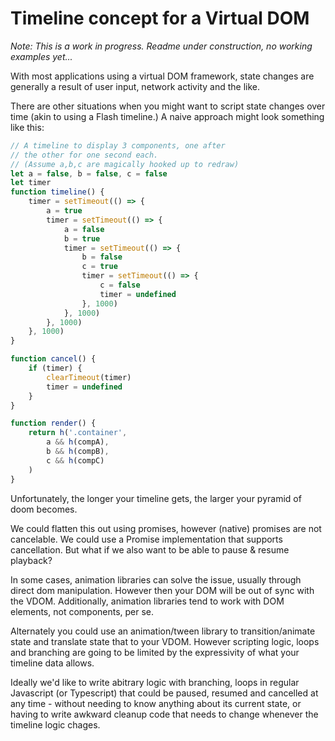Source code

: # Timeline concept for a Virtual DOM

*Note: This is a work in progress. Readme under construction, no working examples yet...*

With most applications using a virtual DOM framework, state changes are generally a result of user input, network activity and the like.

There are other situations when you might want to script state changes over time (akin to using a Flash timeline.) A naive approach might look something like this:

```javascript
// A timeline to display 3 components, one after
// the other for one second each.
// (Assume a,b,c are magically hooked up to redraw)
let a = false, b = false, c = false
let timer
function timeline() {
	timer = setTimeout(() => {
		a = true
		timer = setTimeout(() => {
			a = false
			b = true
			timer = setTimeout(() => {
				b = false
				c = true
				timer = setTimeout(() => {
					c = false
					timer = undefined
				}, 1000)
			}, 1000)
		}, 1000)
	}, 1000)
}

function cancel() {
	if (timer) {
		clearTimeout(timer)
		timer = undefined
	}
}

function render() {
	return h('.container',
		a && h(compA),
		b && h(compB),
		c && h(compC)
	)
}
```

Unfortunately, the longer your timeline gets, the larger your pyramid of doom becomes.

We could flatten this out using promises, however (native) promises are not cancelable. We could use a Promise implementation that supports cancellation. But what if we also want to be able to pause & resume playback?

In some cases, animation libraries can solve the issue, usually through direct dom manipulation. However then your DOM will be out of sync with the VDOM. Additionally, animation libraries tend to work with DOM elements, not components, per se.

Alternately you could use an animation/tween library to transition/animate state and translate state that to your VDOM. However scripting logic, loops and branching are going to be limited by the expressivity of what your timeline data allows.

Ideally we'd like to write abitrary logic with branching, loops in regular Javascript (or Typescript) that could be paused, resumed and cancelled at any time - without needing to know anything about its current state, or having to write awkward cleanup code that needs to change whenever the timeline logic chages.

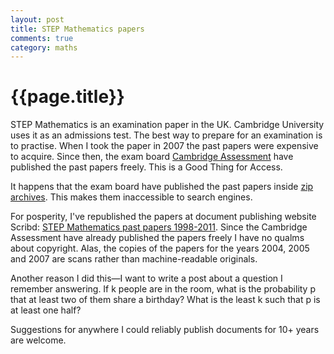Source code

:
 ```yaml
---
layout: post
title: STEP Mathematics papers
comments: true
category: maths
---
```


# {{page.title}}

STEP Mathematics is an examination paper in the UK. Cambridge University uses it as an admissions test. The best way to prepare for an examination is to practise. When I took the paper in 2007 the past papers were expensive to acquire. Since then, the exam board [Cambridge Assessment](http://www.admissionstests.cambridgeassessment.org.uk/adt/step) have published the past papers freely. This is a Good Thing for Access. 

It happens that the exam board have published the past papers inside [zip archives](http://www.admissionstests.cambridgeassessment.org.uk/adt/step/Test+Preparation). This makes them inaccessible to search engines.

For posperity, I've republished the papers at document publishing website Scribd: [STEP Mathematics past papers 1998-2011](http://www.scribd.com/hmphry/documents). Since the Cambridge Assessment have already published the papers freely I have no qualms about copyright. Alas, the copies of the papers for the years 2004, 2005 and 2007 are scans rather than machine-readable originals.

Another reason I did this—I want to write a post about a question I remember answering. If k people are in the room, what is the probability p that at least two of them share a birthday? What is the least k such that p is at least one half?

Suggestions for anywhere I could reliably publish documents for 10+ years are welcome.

============

REQUIREMENT ::
The records above must be copied exactly, with no pictures carried over.

EXPECTED ANSWER ::
Source code

: # Timeline concept for a Virtual DOM

*Note: This is a work in progress. Readme under construction, no working examples yet...*

With most applications using a virtual DOM framework, state changes are generally a result of user input, network activity and the like.

There are other situations when you might want to script state changes over time (akin to using a Flash timeline.) A naive approach might look something like this:

```javascript
// A timeline to display 3 components, one after
// the other for one second each.
// (Assume a,b,c are magically hooked up to redraw)
let a = false, b = false, c = false
let timer
function timeline() {
	timer = setTimeout(() => {
		a = true
		timer = setTimeout(() => {
			a = false
			b = true
			timer = setTimeout(() => {
				b = false
				c = true
				timer = setTimeout(() => {
					c = false
					timer = undefined
				}, 1000)
			}, 1000)
		}, 1000)
	}, 1000)
}

function cancel() {
	if (timer) {
		clearTimeout(timer)
		timer = undefined
	}
}

function render() {
	return h('.container',
		a && h(compA),
		b && h(compB),
		c && h(compC)
	)
}
```

Unfortunately, the longer your timeline gets, the larger your pyramid of doom becomes.

We could flatten this out using promises, however (native) promises are not cancelable. We could use a Promise implementation that supports cancellation. But what if we also want to be able to pause & resume playback?

In some cases, animation libraries can solve the issue, usually through direct dom manipulation. However then your DOM will be out of sync with the VDOM. Additionally, animation libraries tend to work with DOM elements, not components, per se.

Alternately you could use an animation/tween library to transition/animate state and translate state that to your VDOM. However scripting logic, loops and branching are going to be limited by the expressivity of what your timeline data allows.

Ideally we'd like to write abitrary logic with branching, loops in regular Javascript (or Typescript) that could be paused, resumed and cancelled at any time - without needing to know anything about its current state, or having to write awkward cleanup code that needs to change whenever the timeline logic chages.

Source code

:
 ```yaml
---
layout: post
title: STEP Mathematics papers
comments: true
category: maths
---
```


# {{page.title}}

STEP Mathematics is an examination paper in the UK. Cambridge University uses it as an admissions test. The best way to prepare for an examination is to practise. When I took the paper in 2007 the past papers were expensive to acquire. Since then, the exam board [Cambridge Assessment](http://www.admissionstests.cambridgeassessment.org.uk/adt/step) have published the past papers freely. This is a Good Thing for Access. 

It happens that the exam board have published the past papers inside [zip archives](http://www.admissionstests.cambridgeassessment.org.uk/adt/step/Test+Preparation). This makes them inaccessible to search engines.

For posperity, I've republished the papers at document publishing website Scribd: [STEP Mathematics past papers 1998-2011](http://www.scribd.com/hmphry/documents). Since the Cambridge Assessment have already published the papers freely I have no qualms about copyright. Alas, the copies of the papers for the years 2004, 2005 and 2007 are scans rather than machine-readable originals.

Another reason I did this—I want to write a post about a question I remember answering. If k people are in the room, what is the probability p that at least two of them share a birthday? What is the least k such that p is at least one half?

Suggestions for anywhere I could reliably publish documents for 10+ years are welcome.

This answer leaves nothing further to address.